Understanding the Bowtie Map configuration

After the bowtie-pp2.xml configuration file has been imported, click the CLC bio Bowtie Map name to see the configuration (figure 16.27).

Image external_app_bowtie_thin_client
Figure 16.27: The External command tab of the CLC bio Bowtie Map configuration in the external application editor.

When the external application has been saved and is available to end-users, it will be listed under the External Applications menu in the Tools menu in Workbenches. Like for other tools, when an external application is launched, a wizard guides the user. In this case, they are prompted to select sequencing reads to be mapped, to identify the pre-built index file of the reference sequence to use and to configure other options, according to what options have been made available in the external application configuration. Once running, the bowtie executable is run on the server system and the results generated are imported into a CLC Server location using post-processing tools. The sam mapping file is imported using the Import SAM/BAM/CRAM Mapping Files tool. A fasta file of sequences mapping to multiple locations is imported using the Fasta High-Throughput Sequencing Import tool.

Below, we step through the General configuration panel and then explain the configuration of the post processing tools that handle the outputs from the bowtie analysis.

General configuration panel

Each of the parameters (items within curly brackets) written into the "Command line" box is presented as an item in the General configuration panel. There, we define the type of information each parameter expects or represents and default values, where relevant.

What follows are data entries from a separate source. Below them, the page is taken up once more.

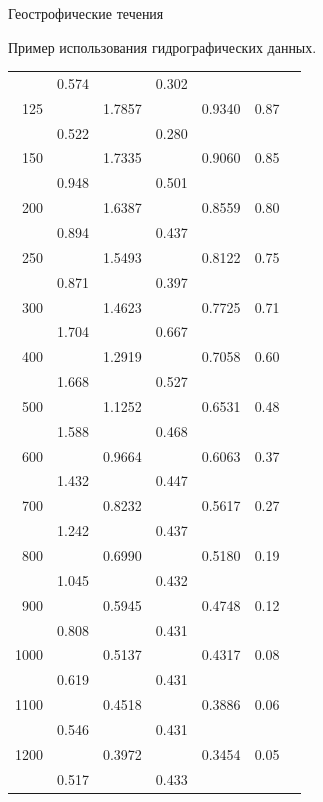 \begin{chapter}{Геострофические течения}
\begin{section}{Пример использования гидрографических данных.}
\begin{table}[t!]
\begin{center}
\begin{small}
\begin{tabular}{rrrrrrl}
 &      0.574  &       & 0.302              \\
125&            &   1.7857&        &    0.9340& 0.87\\
 &      0.522  &       & 0.280              \\
150&               &    1.7335&        &    0.9060& 0.85\\
 &      0.948  &       & 0.501              \\
200&               &    1.6387&        &    0.8559& 0.80\\
 &      0.894  &       & 0.437              \\
250&            &   1.5493&        &    0.8122& 0.75\\
 &      0.871  &       & 0.397              \\
300&               &    1.4623&        &    0.7725& 0.71\\
 &      1.704  &       & 0.667              \\
400&               &    1.2919&        &    0.7058& 0.60\\
 &      1.668  &       & 0.527              \\
500&               &    1.1252&        &    0.6531& 0.48\\
 &      1.588  &       & 0.468              \\
600&               &    0.9664&        &    0.6063& 0.37\\
 &      1.432  &       & 0.447              \\
700&               &    0.8232&        &    0.5617& 0.27\\
 &      1.242  &       & 0.437              \\
800&               &    0.6990&        &    0.5180& 0.19\\
 &      1.045  &       & 0.432              \\
900&               &    0.5945&        &    0.4748& 0.12\\
 &      0.808  &       & 0.431              \\
1000&             & 0.5137&        &    0.4317& 0.08\\
 &      0.619  &       & 0.431              \\
1100&             & 0.4518&        &    0.3886& 0.06\\
 &      0.546  &       & 0.431              \\
1200&             & 0.3972&        &    0.3454& 0.05\\
 &      0.517  &       & 0.433              \\

\end{tabular}
\end{small}
\end{center}
\end{table}
\end{section}
\end{chapter}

To understand how these parameters relate to the information that will be passed to the native bowtie executable, please refer to the bowtie_map.sh script in the clcbio folder that should now be in place in the bowtie distribution folder.

Stepping through the parameters in the order they appear in the "Command line" area of the configuration, and thus the order they appear in the General config panel:

Post processing - importing the results from Bowtie

Click on the High-throughput sequencing import /Post-processing tab to expand this area. Two post-processing tools are specified in this configuration: Import SAM/BAM/CRAM Mapping Files and Fasta High-Throughput Sequencing Import.

In each case, clicking on the Edit and map parameters... button below it opens the configuration window for that tool. Here, several types of configuration can be carried out.

  1. Mapping of outputs of the external application to inputs of the post processing tool.
  2. Locking or unlocking of parameters, determining which parameters users can alter when launching the tool via the Workbench or Command Line Tools.
  3. Setting default values for parameters of the external application.

Here, we step through the configuration of the Import SAM/BAM/CRAM Mapping Files tool. The configuration of the Fasta High-Throughput Sequencing Import is similar.

The parameters in the configuration window that opens when the "Edit and map parameters..." button for the Import SAM/BAM/CRAM Mapping Files tool are the same options available when that importer is run directly in a CLC Workbench.

A locked lock symbol by a parameter means that the user will not be given access to this option when launching the tool. Default settings for lock parameters are used. The locked parameters shown in figure 16.28 indicate that a track will be output rather than a stand-alone read mapping, unmapped reads will be saved, references will not be downloaded from an external source and, had they been, downloaded references will not be saved. Quality scores and sequence names will be kept (not discarded).

By contrast, the References parameter is unlocked. When using the Import SAM/BAM/CRAM Mapping Files tool, users need to specify where the relevant reference sequences are. Thus, this option should be made available for users to configure when the tool is being launched.

The input to the Import SAM/BAM/CRAM Mapping Files also needs to be defined. This is done by mapping the relevant output from the bowtie command to the input parameter for the Import SAM/BAM/CRAM Mapping Files tool. The output from bowtie is defined by the "sam file" parameter, and the relevant input parameter in the import tool is "Selected files". A drop down list of potentially relevant parameters appears to the left of the "Selected files" parameter. In our example, this has already been mapped to the "sam file" parameter of the command, as shown in figure 16.28.

Image bowtie2
Figure 16.28: Configuration of Import SAM/BAM/CRAM Mapping Files for import of a sam file after mapping using Bowtie. The "Select file" option has been linked with the "sam file" setting in the external application configuration. The References setting is unlocked, so this option will be configurable by the end user.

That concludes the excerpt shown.